------ DATA PROVIDED
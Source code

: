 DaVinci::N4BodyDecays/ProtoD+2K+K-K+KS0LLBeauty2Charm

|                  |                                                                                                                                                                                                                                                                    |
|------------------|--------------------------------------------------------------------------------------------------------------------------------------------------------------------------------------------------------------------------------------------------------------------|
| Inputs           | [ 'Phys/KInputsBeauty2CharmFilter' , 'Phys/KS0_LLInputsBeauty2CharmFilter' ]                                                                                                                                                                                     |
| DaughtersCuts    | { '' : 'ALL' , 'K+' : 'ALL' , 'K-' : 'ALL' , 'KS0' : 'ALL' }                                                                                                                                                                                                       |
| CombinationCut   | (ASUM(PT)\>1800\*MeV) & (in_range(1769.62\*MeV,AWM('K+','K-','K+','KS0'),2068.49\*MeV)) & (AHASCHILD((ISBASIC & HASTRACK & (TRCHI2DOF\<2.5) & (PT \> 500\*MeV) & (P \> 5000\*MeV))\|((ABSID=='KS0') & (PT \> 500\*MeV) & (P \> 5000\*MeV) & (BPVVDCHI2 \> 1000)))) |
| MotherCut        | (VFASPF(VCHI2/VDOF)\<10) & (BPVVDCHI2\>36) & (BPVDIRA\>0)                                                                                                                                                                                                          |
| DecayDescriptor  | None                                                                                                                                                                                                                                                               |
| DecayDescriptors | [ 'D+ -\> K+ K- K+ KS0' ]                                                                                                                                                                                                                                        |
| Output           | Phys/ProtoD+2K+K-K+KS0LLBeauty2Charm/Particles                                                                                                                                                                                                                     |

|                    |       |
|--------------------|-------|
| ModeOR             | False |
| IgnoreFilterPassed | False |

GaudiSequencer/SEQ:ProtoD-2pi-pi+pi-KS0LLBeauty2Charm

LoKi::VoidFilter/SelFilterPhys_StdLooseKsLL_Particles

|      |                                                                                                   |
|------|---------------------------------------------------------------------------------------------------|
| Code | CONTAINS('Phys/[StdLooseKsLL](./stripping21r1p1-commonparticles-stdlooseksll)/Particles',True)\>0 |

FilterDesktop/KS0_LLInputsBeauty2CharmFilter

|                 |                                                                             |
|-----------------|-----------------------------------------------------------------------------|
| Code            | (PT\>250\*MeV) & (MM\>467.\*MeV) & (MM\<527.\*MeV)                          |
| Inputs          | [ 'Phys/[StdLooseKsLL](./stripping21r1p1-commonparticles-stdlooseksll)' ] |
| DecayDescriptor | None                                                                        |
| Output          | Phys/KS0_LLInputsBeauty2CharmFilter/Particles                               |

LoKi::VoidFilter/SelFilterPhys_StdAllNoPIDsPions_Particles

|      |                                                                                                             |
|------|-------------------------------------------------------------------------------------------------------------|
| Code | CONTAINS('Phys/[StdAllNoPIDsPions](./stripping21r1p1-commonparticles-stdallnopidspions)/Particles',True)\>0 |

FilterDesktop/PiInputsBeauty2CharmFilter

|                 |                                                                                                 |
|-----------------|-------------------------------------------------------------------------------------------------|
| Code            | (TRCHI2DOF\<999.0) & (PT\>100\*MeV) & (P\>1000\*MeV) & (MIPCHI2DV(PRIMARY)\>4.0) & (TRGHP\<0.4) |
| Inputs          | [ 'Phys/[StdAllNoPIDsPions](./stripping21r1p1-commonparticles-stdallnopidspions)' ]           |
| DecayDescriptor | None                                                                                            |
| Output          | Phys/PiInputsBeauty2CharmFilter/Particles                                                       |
------------
------ DATA PROVIDED
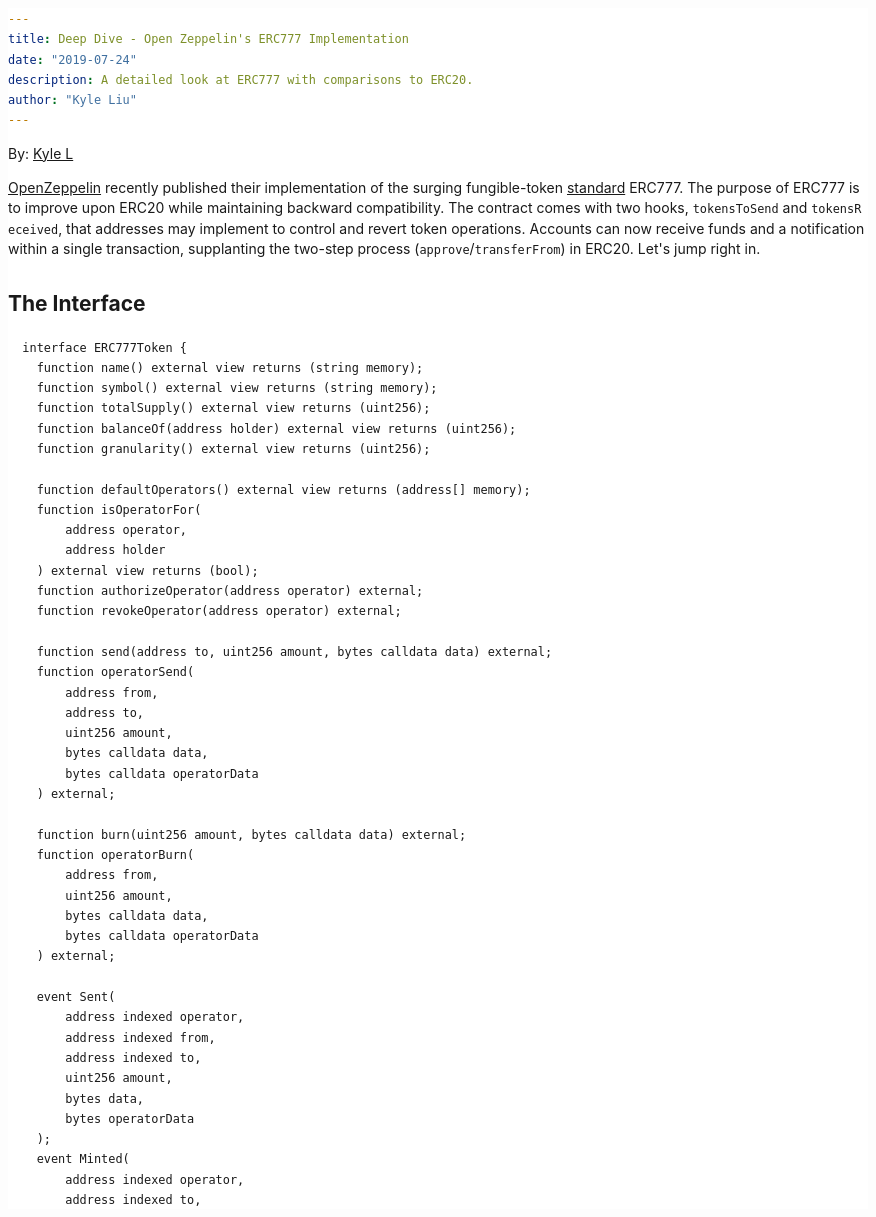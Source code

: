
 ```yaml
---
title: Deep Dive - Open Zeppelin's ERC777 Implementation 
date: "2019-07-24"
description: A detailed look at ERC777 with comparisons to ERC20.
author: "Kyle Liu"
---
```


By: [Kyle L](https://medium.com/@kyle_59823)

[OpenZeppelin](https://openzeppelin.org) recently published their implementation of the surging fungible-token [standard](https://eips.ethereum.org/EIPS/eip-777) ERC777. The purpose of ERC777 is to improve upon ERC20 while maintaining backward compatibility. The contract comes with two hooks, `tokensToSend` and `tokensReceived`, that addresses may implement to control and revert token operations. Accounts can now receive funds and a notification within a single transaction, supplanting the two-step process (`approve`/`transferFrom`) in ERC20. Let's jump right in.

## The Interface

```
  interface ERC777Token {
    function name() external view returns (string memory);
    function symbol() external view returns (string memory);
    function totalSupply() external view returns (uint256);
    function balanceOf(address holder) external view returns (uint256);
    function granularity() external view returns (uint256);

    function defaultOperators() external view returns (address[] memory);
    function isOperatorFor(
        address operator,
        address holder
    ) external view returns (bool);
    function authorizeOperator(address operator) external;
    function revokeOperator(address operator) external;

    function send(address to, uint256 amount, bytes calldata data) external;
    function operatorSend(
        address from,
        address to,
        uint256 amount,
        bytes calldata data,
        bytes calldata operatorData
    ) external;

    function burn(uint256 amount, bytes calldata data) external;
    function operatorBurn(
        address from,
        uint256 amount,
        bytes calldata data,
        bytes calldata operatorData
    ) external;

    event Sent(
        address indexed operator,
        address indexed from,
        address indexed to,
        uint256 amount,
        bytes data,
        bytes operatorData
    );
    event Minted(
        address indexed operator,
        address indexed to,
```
------------
● **INSTRUCTIONS FOR THE TASK**:
The job here is to find each line above with the word "LoKi" and copy it.

● **ANSWER AREA**:
LoKi::VoidFilter/SelFilterPhys_StdLooseKsLL_Particles
LoKi::VoidFilter/SelFilterPhys_StdAllNoPIDsPions_Particles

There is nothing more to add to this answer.